Anyone who has accumulated a significant degree of wealth, whether it be in real estate, business interests, financial investments or other more esoteric assets, needs some form of trust planning to ensure that those assets are overseen and protected for themselves and their families. Simple wills and even more complex wills, do not get the job done. A will is only effective after your death. A trust is effective, and therefore provides the desired protection, during your lifetime. Also, a well-designed trust keeps you as the beneficiary (unless you want it to be others, such as your family), sometimes with total control. For certain types of protection, direct control is not permitted, but there are an abundance of ways to maintain a very high degree of intermediated control. The choice is yours.

Business entities

Higher net worth families tend to carry much of that value in business and real estate interests.
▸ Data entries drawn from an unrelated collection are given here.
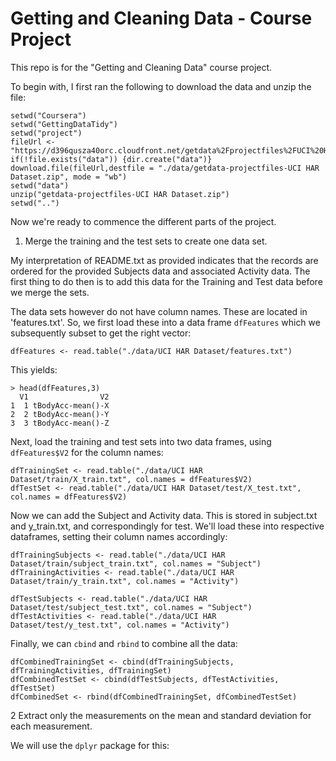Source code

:# Getting and Cleaning Data - Course Project
This repo is for the "Getting and Cleaning Data" course project.

To begin with, I first ran the following to download the data and unzip the file:
```
setwd("Coursera")
setwd("GettingDataTidy")
setwd("project")
fileUrl <- "https://d396qusza40orc.cloudfront.net/getdata%2Fprojectfiles%2FUCI%20HAR%20Dataset.zip"
if(!file.exists("data")) {dir.create("data")}
download.file(fileUrl,destfile = "./data/getdata-projectfiles-UCI HAR Dataset.zip", mode = "wb")
setwd("data")
unzip("getdata-projectfiles-UCI HAR Dataset.zip")
setwd("..")
```
Now we're ready to commence the different parts of the project.

1. Merge the training and the test sets to create one data set.

My interpretation of README.txt as provided indicates that the records are ordered for the provided Subjects data and associated Activity data. The first thing to do then is to add this data for the Training and Test data before we merge the sets.

The data sets however do not have column names. These are located in 'features.txt'. So, we first load these into a data frame `dfFeatures` which we subsequently subset to get the right vector:
```
dfFeatures <- read.table("./data/UCI HAR Dataset/features.txt")
```
This yields:
```
> head(dfFeatures,3)
  V1                V2
1  1 tBodyAcc-mean()-X
2  2 tBodyAcc-mean()-Y
3  3 tBodyAcc-mean()-Z
```
Next, load the training and test sets into two data frames, using `dfFeatures$V2` for the column names:
```
dfTrainingSet <- read.table("./data/UCI HAR Dataset/train/X_train.txt", col.names = dfFeatures$V2)
dfTestSet <- read.table("./data/UCI HAR Dataset/test/X_test.txt", col.names = dfFeatures$V2)
```
Now we can add the Subject and Activity data. This is stored in subject.txt and y_train.txt, and correspondingly for test. We'll load these into respective dataframes, setting their column names accordingly:
```
dfTrainingSubjects <- read.table("./data/UCI HAR Dataset/train/subject_train.txt", col.names = "Subject")
dfTrainingActivities <- read.table("./data/UCI HAR Dataset/train/y_train.txt", col.names = "Activity")

dfTestSubjects <- read.table("./data/UCI HAR Dataset/test/subject_test.txt", col.names = "Subject")
dfTestActivities <- read.table("./data/UCI HAR Dataset/test/y_test.txt", col.names = "Activity")
```
Finally, we can `cbind` and `rbind` to combine all the data:
```
dfCombinedTrainingSet <- cbind(dfTrainingSubjects, dfTrainingActivities, dfTrainingSet)
dfCombinedTestSet <- cbind(dfTestSubjects, dfTestActivities, dfTestSet)
dfCombinedSet <- rbind(dfCombinedTrainingSet, dfCombinedTestSet)
```

2 Extract only the measurements on the mean and standard deviation for each measurement.

We will use the `dplyr` package for this:
```

```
One of the key factors in ensuring that wealth is preserved is silo-ing assets—making sure the potential liabilities of each (for example, a slip and fall on an investment property, or an employee lawsuit from a business) are segregated and protected against your other assets. The appropriate use of business entities such as Limited Liability Companies is crucial to ensuring that protection. Also, the appropriate governing documents and agreements for operating businesses and partnerships are critical to ensuring that you are protected not only from lawsuits against the business, but problems with partners, such as a divorcing spouse or creditors.

Creditor Protection

Rapper Biggie Smalls coined the phrase, “Mo money, mo problems.” One of those problems is our litigious society, and the increased possibility that you may find yourself subject to one or more lawsuits, depending on your profession and the nature of your asset holdings. Luckily, there are strategies available to ensure that the bulk of your wealth is protected from such threats. Our team works with professionals around the country to establish and administer asset protection structures, typically involving the interplay of multiple trusts and LLCs to maintain and increase your money, and minimize and control your problems.

Avoiding Unnecessary Tax

For high-net-worth families, there is a likelihood that a combination of estate taxes and capital gains taxes may significantly damage a family business or legacy investments. One of our earliest Estate Administration clients here at DuBois Law Group was a very nice, humble man whose grandfather had bought four buildings in New York City’s Upper East Side many decades ago. The management of those buildings is his family business, but his mother did not do appropriate planning, so now he is facing a massive tax bill from both the IRS and New York State’s Tax Department. He had to choose between selling one of the buildings that has been in his family for generations or mortgaging two just to pay that bill. Appropriate planning based on tried-and-true methods could have avoided that entire situation. We specialize in working with families to design and implement those plans to protect the family legacy and very frequently supercharge the family’s philanthropy in the process.